**Exercise materials**

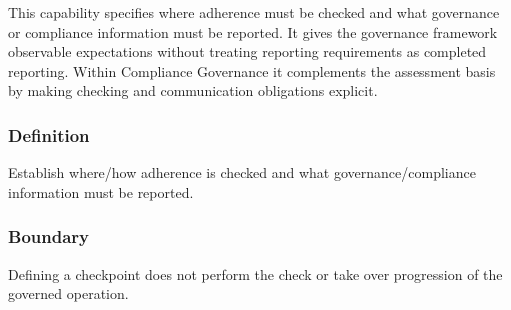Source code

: This capability specifies where adherence must be checked and what governance or compliance information must be reported. It gives the governance framework observable expectations without treating reporting requirements as completed reporting. Within Compliance Governance it complements the assessment basis by making checking and communication obligations explicit.

\subsubsection*{Definition}

Establish where/\allowbreak{}how adherence is checked and what governance/\allowbreak{}compliance information must be reported.

\subsubsection*{Boundary}

Defining a checkpoint does not perform the check or take over progression of the governed operation.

**What you need to do**
Every line above should be repeated exactly; pictures stay out of the copy.

**Reply to the exercise**
Source code

: This capability specifies where adherence must be checked and what governance or compliance information must be reported. It gives the governance framework observable expectations without treating reporting requirements as completed reporting. Within Compliance Governance it complements the assessment basis by making checking and communication obligations explicit.

\subsubsection*{Definition}

Establish where/\allowbreak{}how adherence is checked and what governance/\allowbreak{}compliance information must be reported.

\subsubsection*{Boundary}

Defining a checkpoint does not perform the check or take over progression of the governed operation.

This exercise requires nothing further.